Is it bad that on my way home from the mall with your small gift in the passenger seat of my car, I pictured what Christmas this year could look like with you and me? You'd pick me up because it rained earlier that day and made the streets frosty. I hate driving in even the slightest of rain, so ice is naturally something I avoid ardently. I'd answer the door in my black boots that gave off a dull shine under the porch light, my favorite white button-down shirt with the big sleeves that my tank top shows through when I slouch, and a plain black skirt that compliments anything it's paired with. You'd be standing in front of me with your blonde-streaked hair meticulously flawless, wearing something that barely matched me but somehow worked so long as you stayed close behind. At your house I'd meet everyone you talk about—your cousins, siblings, I'd see your mom again—and as I met them you'd lightly tap the back of my hand in appreciation. In the kitchen I would thank your mom for allowing me into her home, all as I gave offers to help cook and clean because that's what has always been expected of me. While trying to omit the jealousy which sometimes seeps out when I talk to others on the things you were easily given which I do not have, I would tell her how I'd never spent Christmas with family in the way you get to do on any holiday. I pictured it almost 1am and your mom had told you to dance with me or else your brother would, to which I'd loudly refuse out of concern that doing so would ruin the delicate balance we'd been trying to keep. But you would take my hand without much hesitation and bring me around the couch to dance with everyone else in the yellow-tinted living room. The first song we'd laugh all the way through, my hands loosely clasped behind your neck and your arms lightly wrapped around my waist, finally getting closer, then slowing down to my favorite rendition of Unchained Melody. You'd look at me in that way you sometimes do, hesitant to speak, and I'd focus on anything but your face because I know what I'd be inclined to do. And in the last minute of the song, you and I would look at each other in the longing way we tend to when saying goodbye, knowing in that moment we had the same intentions although we'd been silently reassuring ourselves we were barely even friendly. I'd look at you again; you'd kiss me sweetly to match your bright personality, I'd kiss you back devotedly to match my earnest.
How are you supposed to know that last Christmas I told myself I'd find a reason to fill the empty picture frame my sister gifted me which still sits neatly in its box?

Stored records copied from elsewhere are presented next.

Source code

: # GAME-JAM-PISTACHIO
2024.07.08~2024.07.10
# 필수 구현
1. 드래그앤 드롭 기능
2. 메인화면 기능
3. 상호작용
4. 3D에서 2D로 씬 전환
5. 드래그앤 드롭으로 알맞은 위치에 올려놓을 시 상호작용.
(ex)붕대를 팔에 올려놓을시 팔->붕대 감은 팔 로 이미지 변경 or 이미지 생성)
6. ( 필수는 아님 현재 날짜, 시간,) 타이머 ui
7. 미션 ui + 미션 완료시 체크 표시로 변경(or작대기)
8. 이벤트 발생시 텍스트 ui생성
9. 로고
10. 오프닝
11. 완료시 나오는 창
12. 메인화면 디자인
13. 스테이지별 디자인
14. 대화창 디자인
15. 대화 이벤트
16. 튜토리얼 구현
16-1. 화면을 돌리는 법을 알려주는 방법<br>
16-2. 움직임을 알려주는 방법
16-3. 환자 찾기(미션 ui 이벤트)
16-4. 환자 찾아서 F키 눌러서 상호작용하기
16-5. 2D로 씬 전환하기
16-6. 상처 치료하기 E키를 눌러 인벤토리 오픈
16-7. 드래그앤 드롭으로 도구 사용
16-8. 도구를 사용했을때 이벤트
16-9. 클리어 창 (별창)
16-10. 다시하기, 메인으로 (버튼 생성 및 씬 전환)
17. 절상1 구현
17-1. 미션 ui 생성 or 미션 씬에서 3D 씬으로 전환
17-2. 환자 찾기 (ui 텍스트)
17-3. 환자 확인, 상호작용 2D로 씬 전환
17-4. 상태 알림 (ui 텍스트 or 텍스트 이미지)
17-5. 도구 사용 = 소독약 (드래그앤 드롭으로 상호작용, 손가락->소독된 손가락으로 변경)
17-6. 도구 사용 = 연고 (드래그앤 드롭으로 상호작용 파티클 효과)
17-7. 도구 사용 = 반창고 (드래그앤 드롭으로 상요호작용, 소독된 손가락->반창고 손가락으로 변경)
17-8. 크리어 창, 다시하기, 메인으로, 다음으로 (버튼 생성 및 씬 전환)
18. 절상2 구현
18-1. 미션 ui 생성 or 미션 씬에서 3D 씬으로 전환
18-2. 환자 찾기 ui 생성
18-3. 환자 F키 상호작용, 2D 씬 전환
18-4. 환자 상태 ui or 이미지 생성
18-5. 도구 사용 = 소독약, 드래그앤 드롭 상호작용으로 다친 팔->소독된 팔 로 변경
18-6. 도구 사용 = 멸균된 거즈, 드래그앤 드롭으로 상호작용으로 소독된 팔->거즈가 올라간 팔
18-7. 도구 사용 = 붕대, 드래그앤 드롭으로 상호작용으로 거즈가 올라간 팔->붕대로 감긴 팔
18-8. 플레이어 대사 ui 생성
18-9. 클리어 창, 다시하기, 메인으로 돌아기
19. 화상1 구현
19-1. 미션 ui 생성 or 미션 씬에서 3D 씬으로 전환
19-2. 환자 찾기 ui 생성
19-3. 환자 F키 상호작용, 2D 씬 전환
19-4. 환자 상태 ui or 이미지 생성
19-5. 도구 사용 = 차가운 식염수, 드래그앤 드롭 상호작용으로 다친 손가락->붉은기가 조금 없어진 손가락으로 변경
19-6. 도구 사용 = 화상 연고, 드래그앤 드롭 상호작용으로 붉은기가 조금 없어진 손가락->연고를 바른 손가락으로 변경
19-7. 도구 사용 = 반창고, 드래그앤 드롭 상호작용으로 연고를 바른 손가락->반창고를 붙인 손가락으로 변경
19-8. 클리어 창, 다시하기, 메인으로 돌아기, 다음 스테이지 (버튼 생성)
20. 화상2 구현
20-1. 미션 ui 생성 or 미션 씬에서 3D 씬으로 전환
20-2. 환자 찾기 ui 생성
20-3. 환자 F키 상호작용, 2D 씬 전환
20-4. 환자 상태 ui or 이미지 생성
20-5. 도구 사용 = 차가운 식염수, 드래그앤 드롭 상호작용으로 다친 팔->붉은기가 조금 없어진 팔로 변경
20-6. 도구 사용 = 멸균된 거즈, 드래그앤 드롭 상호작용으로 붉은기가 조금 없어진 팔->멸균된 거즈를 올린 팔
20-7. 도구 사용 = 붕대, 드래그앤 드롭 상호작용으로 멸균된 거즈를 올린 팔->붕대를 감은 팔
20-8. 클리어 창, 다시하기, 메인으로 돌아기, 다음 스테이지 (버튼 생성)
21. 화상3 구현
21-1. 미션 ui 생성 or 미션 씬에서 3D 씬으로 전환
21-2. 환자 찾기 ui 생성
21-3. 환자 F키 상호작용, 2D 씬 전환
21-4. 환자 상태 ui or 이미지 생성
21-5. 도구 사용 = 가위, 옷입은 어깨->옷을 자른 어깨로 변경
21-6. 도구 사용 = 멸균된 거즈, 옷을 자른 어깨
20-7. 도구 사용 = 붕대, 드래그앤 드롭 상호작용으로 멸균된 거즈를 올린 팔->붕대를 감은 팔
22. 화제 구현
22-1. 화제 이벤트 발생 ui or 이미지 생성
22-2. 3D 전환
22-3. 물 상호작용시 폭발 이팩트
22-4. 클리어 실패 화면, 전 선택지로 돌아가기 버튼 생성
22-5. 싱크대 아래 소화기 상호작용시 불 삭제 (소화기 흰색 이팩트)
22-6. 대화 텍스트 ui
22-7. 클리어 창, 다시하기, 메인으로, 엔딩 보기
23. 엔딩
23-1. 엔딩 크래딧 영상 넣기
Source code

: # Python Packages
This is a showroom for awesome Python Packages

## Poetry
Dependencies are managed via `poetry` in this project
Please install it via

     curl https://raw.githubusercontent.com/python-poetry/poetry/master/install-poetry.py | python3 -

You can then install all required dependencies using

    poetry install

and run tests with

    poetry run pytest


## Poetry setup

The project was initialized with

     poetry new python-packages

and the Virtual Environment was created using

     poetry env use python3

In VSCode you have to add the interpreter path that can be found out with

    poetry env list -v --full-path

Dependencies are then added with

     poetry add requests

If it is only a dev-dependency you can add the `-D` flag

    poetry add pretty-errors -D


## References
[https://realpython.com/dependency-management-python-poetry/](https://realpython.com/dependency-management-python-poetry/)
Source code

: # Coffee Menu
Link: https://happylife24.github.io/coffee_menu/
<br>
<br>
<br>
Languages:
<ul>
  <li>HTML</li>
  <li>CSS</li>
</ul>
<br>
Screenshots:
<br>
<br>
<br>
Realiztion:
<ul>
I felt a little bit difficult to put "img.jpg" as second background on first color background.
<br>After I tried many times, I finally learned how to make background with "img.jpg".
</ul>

I don't tell you any of this to try and convince you of my affection or to crudely say, You're missing out big time, mister!, but rather to be honest because I feel like that's what you deserve. I don't think you deserve my tendencies to be avoidant until I break down and go back to people-pleasing at the first sign of conflict. I can't help but use my eyelash wishes on you, always careful to be specific so the universe doesn't have a sense of humor like it tends to. I sabotage the deliberate meaninglessness of us every time I practice the idea of you and me in my head. I feel disgust every time I find you planted in the places I know you'll be; you are always outfitted with the knowledge to expect me, you know our routine. I think it would be nice if we could pretend this was nothing more than what we've tried to make it and like we didn't know the other so well. I wish I didn't hear about your other friends and the funny things they said which reminded you of me, or what you told your brother when he lost his favorite sweater on the bus ride home from school last week. And I hate that a Christmas which brought you and me together in the way you know we should be is folklore; a daydream to make me feel more out-of-place when standing next to you. I know you are a nice guy who will say nice things to see someone smile or to make himself feel better about the way he's inclined to think the worst of people. In the instance of you and me, you said nice things to a girl who's rarely had someone say nice things to her, let alone mean them. And maybe I'm wrong about us, but I don't think that I am. No matter how careful I am with wording or how slowly I may take this, I don't think you're ready to be someone to me. I don't think you want to. I am simply resolved to give into the forced way of thinking that there's little sense in being mad at you for not reciprocating something you didn't want in the first place.